Alliot-Marie ordonne une enquête sur un juge ayant comparé la police à la Gestapo
LEMONDE.FR avec AFP | 05.11.10 | 18h42
Les propos d'un magistrat de Bobigny, en plein procès jeudi, comparant la police à la Gestapo, ont poussé
la garde des sceaux, Michèle Alliot-Marie, à ordonné vendredi 5 novembre, une enquête administrative, et provoqué un tollé chez les policiers.
"La police française, ça ressemble un peu à la Gestapo dans ce dossier", avait déclaré Jean-Dominique Le Milon, vice-procureur de la République à Bobigny, lors de virulentes réquisitions au procès de sept policiers poursuivis pour avoir accusé à tort un homme afin d'expliquer une course-poursuite au cours de laquelle l'un d'eux avait été blessé.
Dès vendredi matin, la ministre de la justice, Mme Alliot-Marie, "a ordonné une enquête administrative, confiée à l'inspection générale des services judiciaires, afin d'envisager une éventuelle saisine du Conseil supérieur de la magistrature (CSM) en matière disciplinaire", a annoncé son porte-parole.
Faisant écho à la colère de leurs collègues présents en nombre dans la salle d'audience, les syndicats de policiers ont donné de la voix, face à ces nouvelles frictions entre policiers et magistrats. Synergie, le second syndicat d'officiers, s'est déclaré "indigné par ces propos scandaleux, inadmissibles et injurieux à l'égard des policiers". Il s'est "interrogé sur les motivations" du magistrat.
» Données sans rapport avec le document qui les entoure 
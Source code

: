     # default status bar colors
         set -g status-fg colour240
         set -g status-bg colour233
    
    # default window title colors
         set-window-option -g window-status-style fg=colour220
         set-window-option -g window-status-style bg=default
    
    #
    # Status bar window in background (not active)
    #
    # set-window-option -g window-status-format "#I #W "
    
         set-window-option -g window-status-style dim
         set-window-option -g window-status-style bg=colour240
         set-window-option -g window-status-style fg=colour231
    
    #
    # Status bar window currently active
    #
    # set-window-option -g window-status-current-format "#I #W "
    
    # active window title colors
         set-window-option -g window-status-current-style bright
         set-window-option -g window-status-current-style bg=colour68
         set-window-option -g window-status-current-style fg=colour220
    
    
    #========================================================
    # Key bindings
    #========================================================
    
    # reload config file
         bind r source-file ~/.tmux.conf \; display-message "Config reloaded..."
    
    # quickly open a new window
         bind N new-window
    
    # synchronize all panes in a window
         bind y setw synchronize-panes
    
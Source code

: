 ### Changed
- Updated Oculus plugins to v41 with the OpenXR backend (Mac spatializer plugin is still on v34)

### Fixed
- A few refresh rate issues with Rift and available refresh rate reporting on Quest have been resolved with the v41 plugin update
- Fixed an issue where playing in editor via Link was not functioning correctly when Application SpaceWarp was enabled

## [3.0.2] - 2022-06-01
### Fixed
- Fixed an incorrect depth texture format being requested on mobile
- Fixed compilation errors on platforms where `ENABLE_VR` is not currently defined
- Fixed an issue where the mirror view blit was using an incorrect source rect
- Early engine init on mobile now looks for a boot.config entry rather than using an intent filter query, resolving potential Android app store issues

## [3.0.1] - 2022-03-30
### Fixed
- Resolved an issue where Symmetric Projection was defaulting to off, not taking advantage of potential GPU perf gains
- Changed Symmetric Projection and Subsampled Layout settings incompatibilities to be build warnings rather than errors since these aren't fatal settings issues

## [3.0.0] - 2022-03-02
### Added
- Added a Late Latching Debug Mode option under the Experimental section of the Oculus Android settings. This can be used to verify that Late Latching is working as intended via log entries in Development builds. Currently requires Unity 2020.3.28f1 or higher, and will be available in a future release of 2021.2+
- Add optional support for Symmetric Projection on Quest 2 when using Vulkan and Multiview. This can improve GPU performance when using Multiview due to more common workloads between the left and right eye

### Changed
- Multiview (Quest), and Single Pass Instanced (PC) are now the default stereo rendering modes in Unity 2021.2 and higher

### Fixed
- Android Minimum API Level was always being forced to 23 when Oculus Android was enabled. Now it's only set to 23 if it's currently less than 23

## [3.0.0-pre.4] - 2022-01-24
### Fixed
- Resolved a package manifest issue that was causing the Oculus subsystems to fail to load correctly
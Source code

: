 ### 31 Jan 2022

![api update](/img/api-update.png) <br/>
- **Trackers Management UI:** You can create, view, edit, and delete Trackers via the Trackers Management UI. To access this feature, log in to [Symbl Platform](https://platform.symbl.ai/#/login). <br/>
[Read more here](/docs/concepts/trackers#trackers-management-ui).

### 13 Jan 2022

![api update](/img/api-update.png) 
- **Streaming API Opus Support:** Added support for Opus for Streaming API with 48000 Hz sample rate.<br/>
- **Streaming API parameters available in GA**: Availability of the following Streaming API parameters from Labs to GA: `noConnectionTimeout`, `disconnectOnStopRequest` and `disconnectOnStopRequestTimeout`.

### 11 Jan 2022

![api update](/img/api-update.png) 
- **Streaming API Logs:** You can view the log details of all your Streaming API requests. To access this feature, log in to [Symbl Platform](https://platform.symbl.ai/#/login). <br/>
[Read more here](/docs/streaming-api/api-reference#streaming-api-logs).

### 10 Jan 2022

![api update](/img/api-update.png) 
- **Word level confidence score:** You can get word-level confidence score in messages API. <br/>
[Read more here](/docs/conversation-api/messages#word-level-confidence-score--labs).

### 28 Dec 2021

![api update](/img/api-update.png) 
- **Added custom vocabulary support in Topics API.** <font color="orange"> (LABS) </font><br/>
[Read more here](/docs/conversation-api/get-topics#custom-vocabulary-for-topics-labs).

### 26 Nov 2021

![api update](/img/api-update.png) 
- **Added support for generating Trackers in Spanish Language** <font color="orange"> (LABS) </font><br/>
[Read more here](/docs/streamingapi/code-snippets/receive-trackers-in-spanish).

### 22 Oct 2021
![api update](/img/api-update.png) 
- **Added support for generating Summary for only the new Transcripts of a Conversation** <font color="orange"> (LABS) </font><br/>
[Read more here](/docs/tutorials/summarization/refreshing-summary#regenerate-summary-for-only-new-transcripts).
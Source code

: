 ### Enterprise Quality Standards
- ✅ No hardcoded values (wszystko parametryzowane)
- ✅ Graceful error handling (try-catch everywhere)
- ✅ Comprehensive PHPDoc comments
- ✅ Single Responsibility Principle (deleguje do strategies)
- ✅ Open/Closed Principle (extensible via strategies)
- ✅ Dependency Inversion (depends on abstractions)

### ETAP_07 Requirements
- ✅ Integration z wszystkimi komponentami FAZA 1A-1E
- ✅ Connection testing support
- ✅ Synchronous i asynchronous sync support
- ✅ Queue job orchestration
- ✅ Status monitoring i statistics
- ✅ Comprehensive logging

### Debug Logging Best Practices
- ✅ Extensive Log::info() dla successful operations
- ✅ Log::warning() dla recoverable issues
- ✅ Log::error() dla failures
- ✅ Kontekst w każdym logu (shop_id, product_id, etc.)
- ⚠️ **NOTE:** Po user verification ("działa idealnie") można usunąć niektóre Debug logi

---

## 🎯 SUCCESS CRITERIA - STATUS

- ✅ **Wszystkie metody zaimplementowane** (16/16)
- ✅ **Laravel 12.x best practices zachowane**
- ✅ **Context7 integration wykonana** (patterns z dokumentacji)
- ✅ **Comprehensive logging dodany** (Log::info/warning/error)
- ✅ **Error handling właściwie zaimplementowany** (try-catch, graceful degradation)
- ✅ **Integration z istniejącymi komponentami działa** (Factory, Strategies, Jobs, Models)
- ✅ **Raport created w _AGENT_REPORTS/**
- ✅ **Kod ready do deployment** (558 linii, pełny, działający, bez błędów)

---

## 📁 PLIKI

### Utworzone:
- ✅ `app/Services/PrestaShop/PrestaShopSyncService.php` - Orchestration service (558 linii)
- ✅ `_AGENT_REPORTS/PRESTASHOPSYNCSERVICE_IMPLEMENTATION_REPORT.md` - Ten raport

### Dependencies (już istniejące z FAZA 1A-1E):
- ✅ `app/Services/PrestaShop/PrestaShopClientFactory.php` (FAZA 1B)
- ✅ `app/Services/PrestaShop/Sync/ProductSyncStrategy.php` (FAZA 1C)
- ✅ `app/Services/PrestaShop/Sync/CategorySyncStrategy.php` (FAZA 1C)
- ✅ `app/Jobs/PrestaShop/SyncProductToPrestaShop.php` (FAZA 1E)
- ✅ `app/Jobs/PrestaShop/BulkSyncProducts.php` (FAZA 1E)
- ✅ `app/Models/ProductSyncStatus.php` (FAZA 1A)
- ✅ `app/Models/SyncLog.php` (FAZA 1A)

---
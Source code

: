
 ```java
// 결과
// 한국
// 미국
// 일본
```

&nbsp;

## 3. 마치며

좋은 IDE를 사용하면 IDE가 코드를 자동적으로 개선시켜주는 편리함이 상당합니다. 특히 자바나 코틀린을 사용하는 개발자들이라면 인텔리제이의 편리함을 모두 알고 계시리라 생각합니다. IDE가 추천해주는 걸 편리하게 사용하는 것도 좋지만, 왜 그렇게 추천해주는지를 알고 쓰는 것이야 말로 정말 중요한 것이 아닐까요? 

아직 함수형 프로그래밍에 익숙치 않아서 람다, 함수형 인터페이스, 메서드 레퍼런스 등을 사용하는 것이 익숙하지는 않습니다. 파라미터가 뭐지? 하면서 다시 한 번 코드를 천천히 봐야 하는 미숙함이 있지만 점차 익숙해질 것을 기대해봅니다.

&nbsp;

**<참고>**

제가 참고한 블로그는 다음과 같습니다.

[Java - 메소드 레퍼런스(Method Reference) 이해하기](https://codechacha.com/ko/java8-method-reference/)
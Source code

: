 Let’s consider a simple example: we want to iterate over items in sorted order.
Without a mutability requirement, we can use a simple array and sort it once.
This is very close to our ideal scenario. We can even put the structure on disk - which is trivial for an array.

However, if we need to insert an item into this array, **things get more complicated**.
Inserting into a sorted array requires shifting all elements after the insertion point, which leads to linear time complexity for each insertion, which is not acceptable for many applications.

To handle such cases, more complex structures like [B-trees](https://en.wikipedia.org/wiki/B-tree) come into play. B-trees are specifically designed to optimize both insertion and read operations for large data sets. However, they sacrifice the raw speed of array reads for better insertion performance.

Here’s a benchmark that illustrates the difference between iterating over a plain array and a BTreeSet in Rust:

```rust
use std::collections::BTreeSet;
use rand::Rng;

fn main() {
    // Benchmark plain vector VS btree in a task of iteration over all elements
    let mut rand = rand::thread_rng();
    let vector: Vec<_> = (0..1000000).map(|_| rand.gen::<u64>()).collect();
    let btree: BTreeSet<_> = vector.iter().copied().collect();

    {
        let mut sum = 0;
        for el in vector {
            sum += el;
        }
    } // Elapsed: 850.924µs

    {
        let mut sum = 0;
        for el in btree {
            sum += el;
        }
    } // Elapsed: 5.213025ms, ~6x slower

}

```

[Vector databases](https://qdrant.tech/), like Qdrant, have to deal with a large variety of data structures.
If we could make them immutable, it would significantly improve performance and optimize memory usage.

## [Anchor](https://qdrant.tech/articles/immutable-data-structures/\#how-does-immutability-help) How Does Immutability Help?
Nathalie Orioli, secrétaire nationale d'Unité police SGP-FO (premier syndicat de gardiens de la paix), les a qualifiés de "haineux". "Comment, en 2010, un représentant du ministère public peut-il tenir des propos aussi infâmants, relevant d'ailleurs du délit d'insulte à fonctionnaire de la police nationale ?" a-t-elle demandé. Les deux syndicats de policiers ont souligné le climat "sensible" du département de la Seine-Saint-Denis et les "violences" subies par la police quotidiennement.
"UNE PREMIÈRE"
Après avoir dressé un parallèle entre la police française et la Gestapo allemande, M. Le Milon avait requis de la prison avec sursis à l'encontre des policiers et estimé que "sur les sept policiers, cinq devraient quitter la police". Quelques heures plus tard, sa supérieure hiérarchique, la procureure de la République à Bobigny, Sylvie Moisson, avait expliqué qu'elle s'attacherait "à faire toute la lumière sur les propos" de M. Le Milon. "Un tel comportement, (...) s'il était avéré serait totalement inhabituel de la part des magistrats de Bobigny", avait elle ajouté.
Pour Charles Diaz, historien et contrôleur général de police, auteur d'un récent ouvrage consacré à La Fabuleuse Histoire des grands flics de légende (Editions Jacob-Duvernet), ces propos sont une "première tant dans une audience que dans l'histoire de la police".
Du côté des magistrats, le premier syndicat, l'Union syndicale des magistrats (USM), a critiqué l'ouverture d'une enquête à l'encontre de leur collègue, déplorant "un deux poids, deux mesures permanent". "Je trouve un peu fort de café qu'on engage une procédure pré-disciplinaire contre un magistrat parce que des policiers ne sont pas contents, alors même qu'il y a deux mois, les policiers se sont livrés à des attaques scandaleuses contre les magistrats et que personne n'a rien dit", a déclaré à l'AFP Christophe Régnard, président de l'USM.